Probability theory is then not only a tool for observation, but a tool for practical reason. Due to this exploding complexity of predicting the future, it becomes impossible to grasp the truth or the reality of a future present- it remains merely fiction and at best a tool to observe the observer. Esposito summarizes it beautifully into
“Reality is unlikely, and that is the problem.”
Elena Esposito, The fiction of probable realities
Where does that leave us? The prediction of a future present in such a way is nothing but fiction. Nonetheless, as a tool for practical reasoning, it gives us the opportunity to investigate “present futures”. It gives us an objective base to discuss what we are trying to predict and how we are doing it. Even though this doesn’t have to match the future, it surely helps us to plan it.
Assuming now that machine learning models can predict every possible creative expression in the future, entails that we have nothing to learn anymore from our experience. Every potential aspect is already covered by the processing patterns of AI. Thanks to statistics we not only have reduced our insecurities about the future but also robbed the future from its new information.
But this will just give us products that have been pressed through the shape of the model – similarly to a cast iron for mass production. Creative expression reduced to a probabilistic space will sooner or later become prescriptive rather than predetermined. Hence, opening the space of possible events also opens again the possibility for new and authentic creative expression.

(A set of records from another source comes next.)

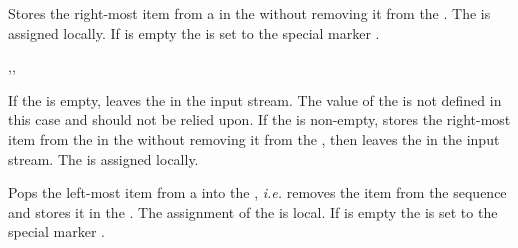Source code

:\documentclass[oneside]{book}
\begin{document}
\begin{function}{\SeqGetRight}
\begin{syntax}
  
\end{syntax}
Stores the right-most item from a  in the
 without removing it from the
. The  is assigned locally.
If  is empty the 
is set to the special marker .
\begin{demohigh}
\SeqSetFromClist {}
\SeqGetRight \lTmpaSeq \lTmpaTl
\TlUse \lTmpaTl
\end{demohigh}
\end{function}

\begin{function}{\SeqGetRightT,\SeqGetRightF,\SeqGetRightTF}
\begin{syntax}
   
   
    
\end{syntax}
If the  is empty, leaves the  in the
input stream.  The value of the  is
not defined in this case and should not be relied upon.  If the
 is non-empty, stores the right-most item from the
in the  without removing it from the
, then leaves the  in the input stream.
The  is assigned locally.
\begin{demohigh}
\SeqSetFromClist {}
\SeqGetRightTF \lTmpaSeq {} {}
\end{demohigh}
\end{function}

\begin{function}{\SeqPopLeft}
\begin{syntax}
  
\end{syntax}
Pops the left-most item from a  into the
, \emph{i.e.} removes the item from the
sequence and stores it in the .
The assignment of the  is local.
If  is empty the 
is set to the special marker .
\begin{demohigh}
\SeqSetFromClist {}
\SeqPopLeft \lTmpaSeq \lTmpaTl
\SeqVarJoin \lTmpaSeq {,}
\end{demohigh}
\end{function}
\end{document}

A Chance for Human Creativity?
Since the new forms of artificial intelligence, such as ChatGPT or Dall-E, many people in creative professions fear for their future. Between self-writing essays and photo-realistic images, there is no stopping corresponding tasks in the professional field from being replaced by the machine. Between lower costs and nearly eliminated time between idea and product, the skills of actual writers and artists are becoming increasingly irrelevant. Therefore, the question for many is whether creativity will die out in the face of modern artificial intelligence. However, given the perspective previously discussed, exits from this predicament open up through possible exits from its probability spaces.
Every formal system is based on unique presuppositions, which thus predetermines the processing logic of any incoming information. Even if new information can be generated by new events, it must be processed in the same way and thus, can only move within the space of a possible statement that the system is able to pose. In the case of machine learning, this is based on statistical models shaping the patterns that statements can adhere to. Even though the starting point of training a model can be quasi-randomised, the course of analyses always depends on these patterns. These predetermined patterns create then a mould for the products of every such system.
After all, isn’t this pattern as materialisation of the underlying principles what always enable mass production with homogenous results? While being able to understand these presuppositions requires a greater understanding of mathematical and formal logic, they can provide a glimpse of what the machine in question is not capable of. Our interpretation of data can exceed the predetermined interpretation of machines since we are the ones implementing the rules for interpretation. The creative process, then, can surpass the machine’s capabilities when it integrates questioning technical realities and finds a novel interpretation of data. In other words, to break the rules, we must understand them. Maybe the path of a future artist will lead through engineering?